Use the REGDIAG macro.

1. Issue the following commands to SAS (with appropriate
   substitutions for "U:\").

LIBNAME GFLib 'U:\dm\sasdata' ; 

LIBNAME RCLib 'U:\dm\RC' ;

2. Read your Excel file into SAS with the EXCELSAS macro.

3. In practice, apply the UNIVAR and FREQ macros to perform 
   exploratory data analysis and (if necessary) take action
   to correct mistakes, handle extreme outliers, or deal
   with severe departures from normality.

4. Apply the RANSPLIT macro to produce training, validation,
   and test data sets (or training and test data sets).
	For the illustration in Lecture 4, I am splitting 
   the permanent SAS dataset {fev.sas7bdat} into training,
   validation, and test data sets.  Note that you do not 
   really need to specify all of the variables in your data 
   set when you run the RANSPLIT macro; indeed, you may not 
   have space to do so.  However, the variables you specify 
   are the ones for which SAS will generate the box plots.

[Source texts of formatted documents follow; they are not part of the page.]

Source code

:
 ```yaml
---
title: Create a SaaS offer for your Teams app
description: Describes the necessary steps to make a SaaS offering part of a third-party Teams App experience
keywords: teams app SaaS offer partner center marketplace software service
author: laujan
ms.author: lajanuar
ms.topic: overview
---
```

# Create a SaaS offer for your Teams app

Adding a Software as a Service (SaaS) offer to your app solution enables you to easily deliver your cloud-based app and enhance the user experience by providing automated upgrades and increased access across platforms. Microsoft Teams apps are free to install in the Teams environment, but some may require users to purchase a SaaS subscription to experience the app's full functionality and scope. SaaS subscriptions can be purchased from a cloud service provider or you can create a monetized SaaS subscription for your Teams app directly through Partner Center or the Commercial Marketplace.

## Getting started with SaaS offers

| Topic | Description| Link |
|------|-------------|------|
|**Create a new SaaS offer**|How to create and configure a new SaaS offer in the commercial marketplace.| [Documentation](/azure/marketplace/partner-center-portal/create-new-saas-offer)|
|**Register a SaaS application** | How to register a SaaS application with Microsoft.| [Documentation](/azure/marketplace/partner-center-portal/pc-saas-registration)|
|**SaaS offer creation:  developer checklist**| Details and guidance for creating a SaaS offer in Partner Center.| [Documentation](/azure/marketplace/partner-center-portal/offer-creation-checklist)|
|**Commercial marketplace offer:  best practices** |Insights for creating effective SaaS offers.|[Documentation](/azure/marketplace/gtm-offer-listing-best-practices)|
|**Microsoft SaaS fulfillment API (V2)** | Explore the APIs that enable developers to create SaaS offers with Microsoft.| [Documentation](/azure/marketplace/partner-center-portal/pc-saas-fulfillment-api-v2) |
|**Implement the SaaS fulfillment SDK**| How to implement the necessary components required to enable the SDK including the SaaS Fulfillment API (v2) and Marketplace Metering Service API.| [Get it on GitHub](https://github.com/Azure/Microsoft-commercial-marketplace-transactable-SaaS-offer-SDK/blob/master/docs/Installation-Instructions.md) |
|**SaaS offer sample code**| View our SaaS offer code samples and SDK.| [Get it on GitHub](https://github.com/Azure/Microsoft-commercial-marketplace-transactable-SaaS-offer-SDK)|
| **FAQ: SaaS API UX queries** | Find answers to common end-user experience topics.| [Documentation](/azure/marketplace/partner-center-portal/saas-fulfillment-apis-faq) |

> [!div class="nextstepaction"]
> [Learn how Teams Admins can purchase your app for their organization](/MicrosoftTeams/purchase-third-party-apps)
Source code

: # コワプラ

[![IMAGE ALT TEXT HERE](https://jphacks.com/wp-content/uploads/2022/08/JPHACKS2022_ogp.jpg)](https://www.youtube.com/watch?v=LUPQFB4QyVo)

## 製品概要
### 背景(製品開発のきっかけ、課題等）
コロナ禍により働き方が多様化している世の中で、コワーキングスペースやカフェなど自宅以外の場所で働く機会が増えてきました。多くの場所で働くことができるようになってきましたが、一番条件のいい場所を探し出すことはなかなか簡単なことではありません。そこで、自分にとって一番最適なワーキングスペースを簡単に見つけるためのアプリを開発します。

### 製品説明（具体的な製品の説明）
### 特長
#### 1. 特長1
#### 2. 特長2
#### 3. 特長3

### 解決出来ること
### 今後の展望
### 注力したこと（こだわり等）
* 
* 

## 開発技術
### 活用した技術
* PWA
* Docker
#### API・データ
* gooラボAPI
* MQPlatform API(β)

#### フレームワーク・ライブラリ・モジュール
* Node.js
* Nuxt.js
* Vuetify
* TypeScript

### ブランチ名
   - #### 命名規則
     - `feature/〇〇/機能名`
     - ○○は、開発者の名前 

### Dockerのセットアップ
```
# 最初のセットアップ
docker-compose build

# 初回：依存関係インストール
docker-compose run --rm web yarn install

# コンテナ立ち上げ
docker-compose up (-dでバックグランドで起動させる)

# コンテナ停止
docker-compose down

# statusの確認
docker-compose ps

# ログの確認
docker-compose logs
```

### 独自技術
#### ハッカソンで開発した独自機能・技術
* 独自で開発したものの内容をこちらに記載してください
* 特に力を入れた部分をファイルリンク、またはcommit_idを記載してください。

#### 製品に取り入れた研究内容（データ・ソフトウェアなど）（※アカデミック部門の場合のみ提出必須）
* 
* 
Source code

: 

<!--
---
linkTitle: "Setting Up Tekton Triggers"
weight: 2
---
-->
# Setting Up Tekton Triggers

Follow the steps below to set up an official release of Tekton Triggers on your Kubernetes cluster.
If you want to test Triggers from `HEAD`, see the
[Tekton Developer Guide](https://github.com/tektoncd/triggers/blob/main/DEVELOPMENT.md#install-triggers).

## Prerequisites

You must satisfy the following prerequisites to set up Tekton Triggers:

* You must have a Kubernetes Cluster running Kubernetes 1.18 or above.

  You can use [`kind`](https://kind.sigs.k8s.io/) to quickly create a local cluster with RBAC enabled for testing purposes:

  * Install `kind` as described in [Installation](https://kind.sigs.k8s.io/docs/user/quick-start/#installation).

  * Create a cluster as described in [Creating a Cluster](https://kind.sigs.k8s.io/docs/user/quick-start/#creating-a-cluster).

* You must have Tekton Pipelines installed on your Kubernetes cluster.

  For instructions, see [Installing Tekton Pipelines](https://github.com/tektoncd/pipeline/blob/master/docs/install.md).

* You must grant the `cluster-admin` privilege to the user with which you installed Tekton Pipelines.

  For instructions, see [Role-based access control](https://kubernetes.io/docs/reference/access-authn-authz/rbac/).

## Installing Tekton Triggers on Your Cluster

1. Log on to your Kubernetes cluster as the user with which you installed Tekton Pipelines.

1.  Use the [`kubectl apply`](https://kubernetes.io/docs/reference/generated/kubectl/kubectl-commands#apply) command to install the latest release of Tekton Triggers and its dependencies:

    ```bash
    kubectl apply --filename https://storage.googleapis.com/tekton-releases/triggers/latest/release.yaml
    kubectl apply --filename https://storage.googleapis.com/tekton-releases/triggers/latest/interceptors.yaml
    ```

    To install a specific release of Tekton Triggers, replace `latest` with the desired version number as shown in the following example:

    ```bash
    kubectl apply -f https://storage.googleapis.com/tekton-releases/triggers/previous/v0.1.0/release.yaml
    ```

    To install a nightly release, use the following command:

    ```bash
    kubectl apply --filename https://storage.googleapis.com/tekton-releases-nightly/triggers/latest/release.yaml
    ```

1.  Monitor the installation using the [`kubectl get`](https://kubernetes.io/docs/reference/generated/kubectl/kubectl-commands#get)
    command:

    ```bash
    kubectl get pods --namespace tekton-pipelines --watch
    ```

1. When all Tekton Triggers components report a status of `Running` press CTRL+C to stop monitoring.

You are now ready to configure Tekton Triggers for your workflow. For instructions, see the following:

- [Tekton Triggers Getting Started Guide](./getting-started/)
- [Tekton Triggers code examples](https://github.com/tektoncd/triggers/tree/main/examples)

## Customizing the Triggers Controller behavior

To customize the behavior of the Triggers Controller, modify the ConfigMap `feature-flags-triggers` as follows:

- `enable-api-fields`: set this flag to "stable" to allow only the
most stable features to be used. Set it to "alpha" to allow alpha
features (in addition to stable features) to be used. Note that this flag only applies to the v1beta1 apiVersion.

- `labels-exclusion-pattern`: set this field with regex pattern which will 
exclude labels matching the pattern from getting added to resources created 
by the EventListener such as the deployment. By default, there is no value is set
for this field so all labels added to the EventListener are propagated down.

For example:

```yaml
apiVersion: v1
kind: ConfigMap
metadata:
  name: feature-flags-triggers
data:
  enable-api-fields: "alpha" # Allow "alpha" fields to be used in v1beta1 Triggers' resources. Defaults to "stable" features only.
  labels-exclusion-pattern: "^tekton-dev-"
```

5. If desired, rename the training, validation, and test
   data sets (or training and test data sets).
	For the illustration in Lecture 4, I used the 
   following code.

TITLE ' ';
DATA RCLib.FEVTrain;
SET RCLib.Train_;
RUN;
DATA RCLib.FEVValid;
SET RCLib.Valid_;
RUN;
DATA RCLib.FEVTest;
SET RCLib.Test_;
RUN;

6. Apply the REGDIAG macro to the training data.  Detailed 
   instructions on how to fill in the blanks are given on 
   pages 172-177 of the textbook.  I will make some comments 
   below.  I used the following for the illustration in 
   Lecture 4.
	RCLib.fevtrain		fev
	[blank]			0.05
	age hgt sex smoke	
	age hgt sex smoke	
	influence		id	
	[blank]			[blank]
	word			U:\dm\RC\		
	27			yes
   Comments:  Fernandez intends for you to include continuous
   explanatory variables in the fifth field and, if there are
   any, categorical explanatory variables in the third field.
   However, if you include categorical explanatory variables
   in the third field, the macro calls PROC GLM instead of 
   PROC REG.  In my opinion, the output from PROC REG is much
   more helpful in data mining than PROC GLM, especially when
   there is no validation data set.  So, my preference is to
   include dichotomous explanatory variables in the fifth
   field with the continuous explanatory variables.  
	For a non-dichotomous categorical explanatory variable,
   you have two options.  One, if it is ordinal with artificial  
   numerical designations for the categories, you can treat it 
   as if it were continuous; such treatment is often viewed as 
   less objectionable for an explanatory variable than for a 
   response variable.  Two, if the first option is inapplicable  
   or unpalatable, you can define dichotomous indicator variables 
   for all but one category and use these indicator variables as 
   explanatory variables instead of the original categorical 
   variable.  The syntax below illustrates how to define such 
   indicator variables.  In this case, the categorical variable 
   CAT has three possible values (1, 2, 3).  We define CAT1 to 
   equal  1  for those with CAT=1, and we define CAT2 to equal  
   1  for those with CAT=2.  

DATA Enhanced;
SET Original;
  if CAT = 1 then CAT1 = 1;
  if CAT = 2 then CAT1 = 0;
  if CAT = 3 then CAT1 = 0;
  if CAT = 1 then CAT2 = 0;
  if CAT = 2 then CAT2 = 1;
  if CAT = 3 then CAT2 = 0;
RUN;
 
	I have left blank the tenth field, which asks for a
   validation data set.  What Fernandez has the macro do with
   the validation data set is not how a validation data set is
   typically used in data mining.

7. If you wish, you can modify your data set based on the 
   results and rerun the REGDIAG macro with the modified data
   set.  Here is syntax that illustrates such modifications.

DATA Enhanced;
SET Original;
   AgeSquared = Age*Age;
   HgtSquared = Hgt*Hgt;
   AgexHgt = Age*Hgt;
   logfev = log(FEV);
   SmokexHgt = Smoke*Hgt;
   SmokexAge = Smoke*Age;
RUN;